[Records for the task — start]
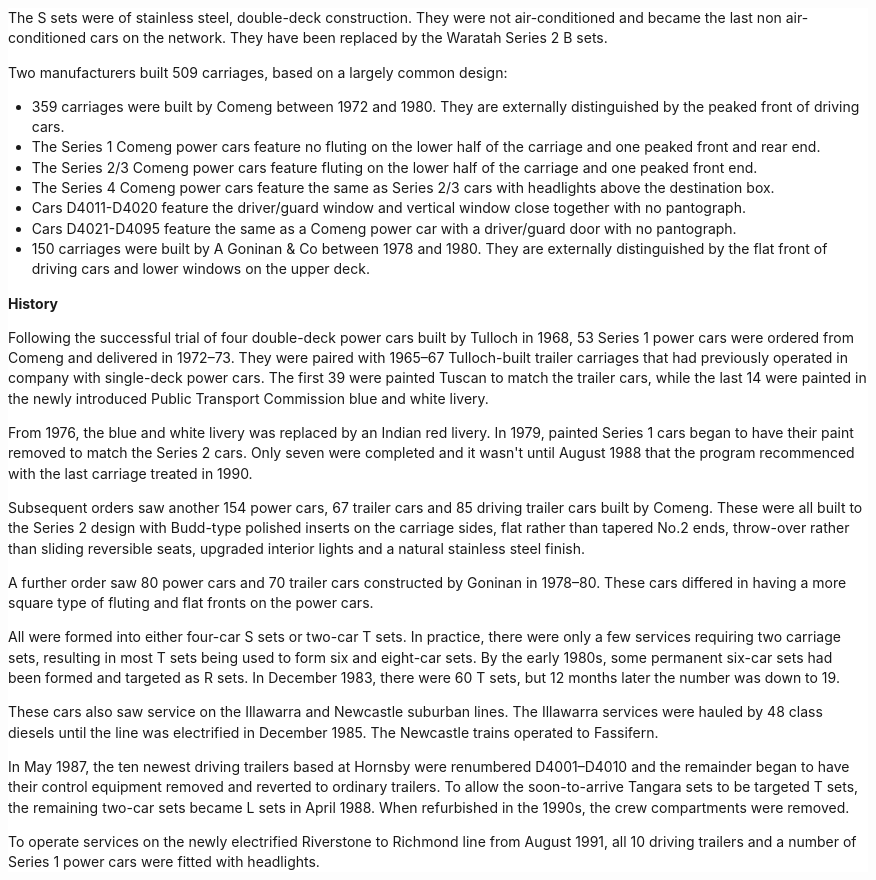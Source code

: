The S sets were of stainless steel, double-deck construction. They were not air-conditioned and became the last non air-conditioned cars on the network. They have been replaced by the Waratah Series 2 B sets.

Two manufacturers built 509 carriages, based on a largely common design:

* 359 carriages were built by Comeng between 1972 and 1980. They are externally distinguished by the peaked front of driving cars.
* The Series 1 Comeng power cars feature no fluting on the lower half of the carriage and one peaked front and rear end.
* The Series 2/3 Comeng power cars feature fluting on the lower half of the carriage and one peaked front end.
* The Series 4 Comeng power cars feature the same as Series 2/3 cars with headlights above the destination box.
* Cars D4011-D4020 feature the driver/guard window and vertical window close together with no pantograph.
* Cars D4021-D4095 feature the same as a Comeng power car with a driver/guard door with no pantograph.
* 150 carriages were built by A Goninan & Co between 1978 and 1980. They are externally distinguished by the flat front of driving cars and lower windows on the upper deck.

**History**

Following the successful trial of four double-deck power cars built by Tulloch in 1968, 53 Series 1 power cars were ordered from Comeng and delivered in 1972–73. They were paired with 1965–67 Tulloch-built trailer carriages that had previously operated in company with single-deck power cars. The first 39 were painted Tuscan to match the trailer cars, while the last 14 were painted in the newly introduced Public Transport Commission blue and white livery.

From 1976, the blue and white livery was replaced by an Indian red livery. In 1979, painted Series 1 cars began to have their paint removed to match the Series 2 cars. Only seven were completed and it wasn't until August 1988 that the program recommenced with the last carriage treated in 1990.

Subsequent orders saw another 154 power cars, 67 trailer cars and 85 driving trailer cars built by Comeng. These were all built to the Series 2 design with Budd-type polished inserts on the carriage sides, flat rather than tapered No.2 ends, throw-over rather than sliding reversible seats, upgraded interior lights and a natural stainless steel finish.

A further order saw 80 power cars and 70 trailer cars constructed by Goninan in 1978–80. These cars differed in having a more square type of fluting and flat fronts on the power cars.

All were formed into either four-car S sets or two-car T sets. In practice, there were only a few services requiring two carriage sets, resulting in most T sets being used to form six and eight-car sets. By the early 1980s, some permanent six-car sets had been formed and targeted as R sets. In December 1983, there were 60 T sets, but 12 months later the number was down to 19.

These cars also saw service on the Illawarra and Newcastle suburban lines. The Illawarra services were hauled by 48 class diesels until the line was electrified in December 1985. The Newcastle trains operated to Fassifern.

In May 1987, the ten newest driving trailers based at Hornsby were renumbered D4001–D4010 and the remainder began to have their control equipment removed and reverted to ordinary trailers. To allow the soon-to-arrive Tangara sets to be targeted T sets, the remaining two-car sets became L sets in April 1988. When refurbished in the 1990s, the crew compartments were removed.

To operate services on the newly electrified Riverstone to Richmond line from August 1991, all 10 driving trailers and a number of Series 1 power cars were fitted with headlights.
[Records for the task — finish]
Instructions to follow: From the listing above, output exactly the run of lines that starts with the line containing "Series 2 B sets." and ends with the line containing "Two manufacturers built".

Answer below:
:The S sets were of stainless steel, double-deck construction. They were not air-conditioned and became the last non air-conditioned cars on the network. They have been replaced by the Waratah Series 2 B sets.

Two manufacturers built 509 carriages, based on a largely common design:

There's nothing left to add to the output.